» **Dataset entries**

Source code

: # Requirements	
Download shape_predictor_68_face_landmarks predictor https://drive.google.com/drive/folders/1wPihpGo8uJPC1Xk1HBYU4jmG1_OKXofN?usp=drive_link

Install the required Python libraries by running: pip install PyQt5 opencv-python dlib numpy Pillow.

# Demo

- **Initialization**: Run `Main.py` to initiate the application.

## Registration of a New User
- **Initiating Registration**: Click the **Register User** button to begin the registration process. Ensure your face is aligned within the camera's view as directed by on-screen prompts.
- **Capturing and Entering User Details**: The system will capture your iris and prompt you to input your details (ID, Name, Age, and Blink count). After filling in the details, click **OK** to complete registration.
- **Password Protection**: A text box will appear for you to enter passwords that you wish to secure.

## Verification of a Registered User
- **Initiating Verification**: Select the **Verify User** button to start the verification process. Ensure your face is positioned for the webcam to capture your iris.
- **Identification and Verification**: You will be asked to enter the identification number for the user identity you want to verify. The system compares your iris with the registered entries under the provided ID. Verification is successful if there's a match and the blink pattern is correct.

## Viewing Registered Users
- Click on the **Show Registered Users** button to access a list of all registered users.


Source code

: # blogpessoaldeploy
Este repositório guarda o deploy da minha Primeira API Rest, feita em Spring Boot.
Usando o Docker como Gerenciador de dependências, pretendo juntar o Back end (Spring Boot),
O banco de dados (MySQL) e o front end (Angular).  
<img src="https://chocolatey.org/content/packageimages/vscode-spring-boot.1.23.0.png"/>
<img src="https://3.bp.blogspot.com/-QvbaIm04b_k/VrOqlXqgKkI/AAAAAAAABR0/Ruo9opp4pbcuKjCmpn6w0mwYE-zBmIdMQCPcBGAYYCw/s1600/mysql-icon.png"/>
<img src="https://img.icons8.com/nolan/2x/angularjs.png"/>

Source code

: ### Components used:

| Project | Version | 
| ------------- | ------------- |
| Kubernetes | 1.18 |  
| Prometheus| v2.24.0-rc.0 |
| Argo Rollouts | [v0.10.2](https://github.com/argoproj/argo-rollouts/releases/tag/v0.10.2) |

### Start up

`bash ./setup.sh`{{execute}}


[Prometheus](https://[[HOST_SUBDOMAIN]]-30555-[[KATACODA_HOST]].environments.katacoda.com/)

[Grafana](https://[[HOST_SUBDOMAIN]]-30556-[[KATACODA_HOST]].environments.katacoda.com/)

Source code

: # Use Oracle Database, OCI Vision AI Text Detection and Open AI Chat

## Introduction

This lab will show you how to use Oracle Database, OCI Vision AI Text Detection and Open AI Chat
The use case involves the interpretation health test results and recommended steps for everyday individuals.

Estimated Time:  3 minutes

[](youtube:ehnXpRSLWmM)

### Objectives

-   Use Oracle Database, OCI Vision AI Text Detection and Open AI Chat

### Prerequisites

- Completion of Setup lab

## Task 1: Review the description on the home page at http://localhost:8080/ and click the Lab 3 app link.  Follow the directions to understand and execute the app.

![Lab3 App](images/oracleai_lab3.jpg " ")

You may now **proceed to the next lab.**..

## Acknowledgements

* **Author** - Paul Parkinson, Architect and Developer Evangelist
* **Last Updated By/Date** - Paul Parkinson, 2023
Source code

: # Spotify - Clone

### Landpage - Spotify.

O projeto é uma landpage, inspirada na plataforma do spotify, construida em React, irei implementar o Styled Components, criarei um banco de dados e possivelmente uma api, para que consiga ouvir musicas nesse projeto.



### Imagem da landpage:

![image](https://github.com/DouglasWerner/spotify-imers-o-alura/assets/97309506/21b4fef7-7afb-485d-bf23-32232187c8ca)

» **The task**
If the word "Vision" appears in a line above, copy that line.

» **Exercise response**
: # Use Oracle Database, OCI Vision AI Text Detection and Open AI Chat
This lab will show you how to use Oracle Database, OCI Vision AI Text Detection and Open AI Chat
-   Use Oracle Database, OCI Vision AI Text Detection and Open AI Chat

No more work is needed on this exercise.